Man banned from every supermarket in Britain for masturbating in Sainsbury’s meat aisle !

"A man who was caught masturbating in the meat aisle of a Sainsbury's store has been banned from every supermarket in Britain - unless he is supervised by another adult. Eugenio Freitas, 49, was captured pleasuring himself through his trousers for 10 minutes on CCTV cameras. The married father of four went to the store in Newcastle-under-Lyme, Staffordshire “fully intending” to go shopping, but then became overwhelmed by his “excessive sexual drive”, a court heard.

Witnesses reported Freitas to staff at the local supermarket who phoned the police. One staff member said she had noticed him loitering in the aisles before shoppers complained, but gave him the benefit of the doubt, believing he was simply “adjusting himself”. Judge Paul Glenn told him: “These sort of offences cause distress and alarm. “You told your probation officer you have a compulsion for masturbating in public. You seem unable to identify and deal with the consequences of what you do.”
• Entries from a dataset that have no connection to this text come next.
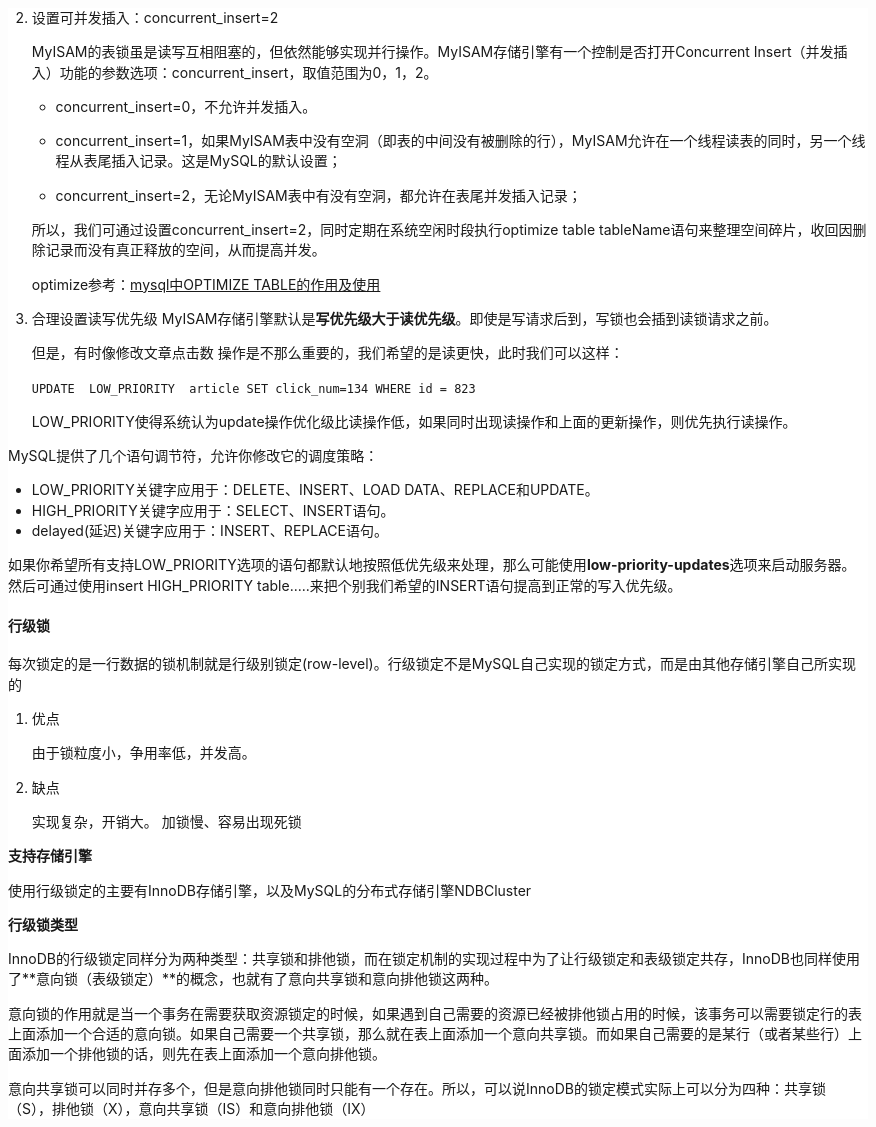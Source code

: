 2. 设置可并发插入：concurrent_insert=2

   MyISAM的表锁虽是读写互相阻塞的，但依然能够实现并行操作。MyISAM存储引擎有一个控制是否打开Concurrent Insert（并发插入）功能的参数选项：concurrent_insert，取值范围为0，1，2。

   - concurrent_insert=0，不允许并发插入。

   - concurrent_insert=1，如果MyISAM表中没有空洞（即表的中间没有被删除的行），MyISAM允许在一个线程读表的同时，另一个线程从表尾插入记录。这是MySQL的默认设置；

   - concurrent_insert=2，无论MyISAM表中有没有空洞，都允许在表尾并发插入记录；

   所以，我们可通过设置concurrent_insert=2，同时定期在系统空闲时段执行optimize table tableName语句来整理空间碎片，收回因删除记录而没有真正释放的空间，从而提高并发。

   optimize参考：[mysql中OPTIMIZE TABLE的作用及使用](https://www.cnblogs.com/jimmy-muyuan/p/5874410.html)

3. 合理设置读写优先级
   MyISAM存储引擎默认是**写优先级大于读优先级**。即使是写请求后到，写锁也会插到读锁请求之前。

   但是，有时像修改文章点击数 操作是不那么重要的，我们希望的是读更快，此时我们可以这样：

   ```
   UPDATE  LOW_PRIORITY  article SET click_num=134 WHERE id = 823
   ```

   LOW_PRIORITY使得系统认为update操作优化级比读操作低，如果同时出现读操作和上面的更新操作，则优先执行读操作。

MySQL提供了几个语句调节符，允许你修改它的调度策略：

- LOW_PRIORITY关键字应用于：DELETE、INSERT、LOAD DATA、REPLACE和UPDATE。
- HIGH_PRIORITY关键字应用于：SELECT、INSERT语句。
- delayed(延迟)关键字应用于：INSERT、REPLACE语句。

如果你希望所有支持LOW_PRIORITY选项的语句都默认地按照低优先级来处理，那么可能使用**low-priority-updates**选项来启动服务器。然后可通过使用insert HIGH_PRIORITY table.....来把个别我们希望的INSERT语句提高到正常的写入优先级。

#### 行级锁

每次锁定的是一行数据的锁机制就是行级别锁定(row-level)。行级锁定不是MySQL自己实现的锁定方式，而是由其他存储引擎自己所实现的

1. 优点

   由于锁粒度小，争用率低，并发高。

2. 缺点

   实现复杂，开销大。
   加锁慢、容易出现死锁

**支持存储引擎**

使用行级锁定的主要有InnoDB存储引擎，以及MySQL的分布式存储引擎NDBCluster

**行级锁类型**

InnoDB的行级锁定同样分为两种类型：共享锁和排他锁，而在锁定机制的实现过程中为了让行级锁定和表级锁定共存，InnoDB也同样使用了**意向锁（表级锁定）**的概念，也就有了意向共享锁和意向排他锁这两种。

意向锁的作用就是当一个事务在需要获取资源锁定的时候，如果遇到自己需要的资源已经被排他锁占用的时候，该事务可以需要锁定行的表上面添加一个合适的意向锁。如果自己需要一个共享锁，那么就在表上面添加一个意向共享锁。而如果自己需要的是某行（或者某些行）上面添加一个排他锁的话，则先在表上面添加一个意向排他锁。

意向共享锁可以同时并存多个，但是意向排他锁同时只能有一个存在。所以，可以说InnoDB的锁定模式实际上可以分为四种：共享锁（S），排他锁（X），意向共享锁（IS）和意向排他锁（IX）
If I was that guys lawyer I could have got him off (no pun intended) Let us not forget it was only last week when the UK Newspapers were telling us masturbation could ward off type two diabetes, according to medical experts. Don't ya just luv this crazy world we live in.

Link to the guy fighting off diabetes here.

Eddie

2 comments:

Anonymous said...

Give us a break. T1s can have a hard enough time finding a quiet place to inject prescription insulin, without expecting a place for a quick wank
Duck Fiabetes

Anonymous said...

It would appear from the headline that the meat aisle was the problem.
Wonder if he would have been OK in the fruit and veg aisle?